* _Items from a dataset_:
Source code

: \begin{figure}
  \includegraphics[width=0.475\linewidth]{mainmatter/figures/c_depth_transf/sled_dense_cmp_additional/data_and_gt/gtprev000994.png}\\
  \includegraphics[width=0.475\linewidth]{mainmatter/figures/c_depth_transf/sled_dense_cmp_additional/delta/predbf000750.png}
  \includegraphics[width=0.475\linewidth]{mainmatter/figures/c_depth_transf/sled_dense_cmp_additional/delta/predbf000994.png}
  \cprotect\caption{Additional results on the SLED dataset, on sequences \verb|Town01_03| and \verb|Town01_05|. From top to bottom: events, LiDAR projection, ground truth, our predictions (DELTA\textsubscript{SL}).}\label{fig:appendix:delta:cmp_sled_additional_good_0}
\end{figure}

* _What you will do_: The job here is to find each line above with the word "delta" and copy it.

* _Response_:
  \includegraphics[width=0.475\linewidth]{mainmatter/figures/c_depth_transf/sled_dense_cmp_additional/delta/predbf000750.png}
  \includegraphics[width=0.475\linewidth]{mainmatter/figures/c_depth_transf/sled_dense_cmp_additional/delta/predbf000994.png}
  \cprotect\caption{Additional results on the SLED dataset, on sequences \verb|Town01_03| and \verb|Town01_05|. From top to bottom: events, LiDAR projection, ground truth, our predictions (DELTA\textsubscript{SL}).}\label{fig:appendix:delta:cmp_sled_additional_good_0}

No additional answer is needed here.